On more than one occasion I've taken the brutally long-haul flight from Toronto to Hong Kong with Air Canada. Given that I'm totally unable to sleep on planes, almost 16 hours crammed into a tiny economy class seat is pretty rough! This got me thinking: what is the longest regularly scheduled, commercial long-haul flight?

Wikipedia has the answer (no surprise) in the form of a table listing the top 30 longest flights by distance. Turns out the longest flight is from Dallas to Sydney, clocking in at almost 17hours and 13,804 km. This is 1.5 hours longer than my Hong Kong-Toronto flight, which comes in at number 24 on the list.

Of course, I couldn't resist scraping these data from Wikipedia and mapping the flights. I'll use this opportunity to practice plotting with ggplot, since I've recently been trying to gain more experience using this package for mapping spatial data.

Note: while in the process of making this map, I found a post on the Vizual Statistix blog with a very similar idea. However, he doesn't discuss how the map is map or provide source code.

If you don't care about R, skip to the bottom for the final map.

Required packages

library(knitr)
library(sp)
library(raster)
library(rgdal)
library(rgeos)
library(geosphere)
library(tidyverse)
library(rvest)
library(stringr)
library(lubridate)
library(ggmap)
library(ggrepel)
library(ggalt)
library(viridis)

Scraping and cleaning

The rvest package makes web scraping a breeze. I just read the html, extract out any tables, pick the first table on the page (this is the only one I'm interested in), and parse it into a dataframe with html_table().

flights <- read_html('https://en.wikipedia.org/wiki/Longest_flights') %>% 
  html_nodes('.wikitable') %>% 
  `[[`(1) %>% 
  html_table(fill = TRUE) %>% 
  set_names(c("rank", "from", "to", "airline", "flight_no", "distance",
              "duration", "aircraft", "first_flight"))

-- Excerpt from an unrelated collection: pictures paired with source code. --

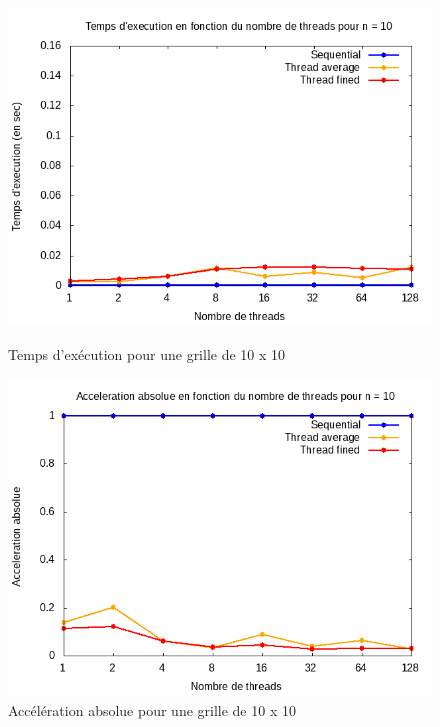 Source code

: \documentclass[10pt,a4paper]{article}
\begin{document}
\begin{figure}[h]
  \centering
  \begin{minipage}[b]{0.49\textwidth}
	\includegraphics[width=\textwidth]{./Time/size_10_time.png}
    \caption{Temps d'exécution pour une grille de 10 x 10}
  \end{minipage}
  \hfill
  \begin{minipage}[b]{0.49\textwidth}
    \includegraphics[width=\textwidth]{./Time/size_10_acceleration.png}
    \caption{Accélération absolue pour une grille de 10 x 10}
  \end{minipage}
\end{figure}
\end{document}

As usual there are some issues with the imported data. The following issues will need addressing and there are a variety of issues here:

  1. Destinations sometimes have city and airport
  2. Some routes have multiple flight numbers for the same airline
  3. Distances are given in three units all within the same cell
  4. Durations aren't in a nice format to work with
  5. Some routes have different durations for winter and summer

Nothing stringr and some regular expressions can't handle!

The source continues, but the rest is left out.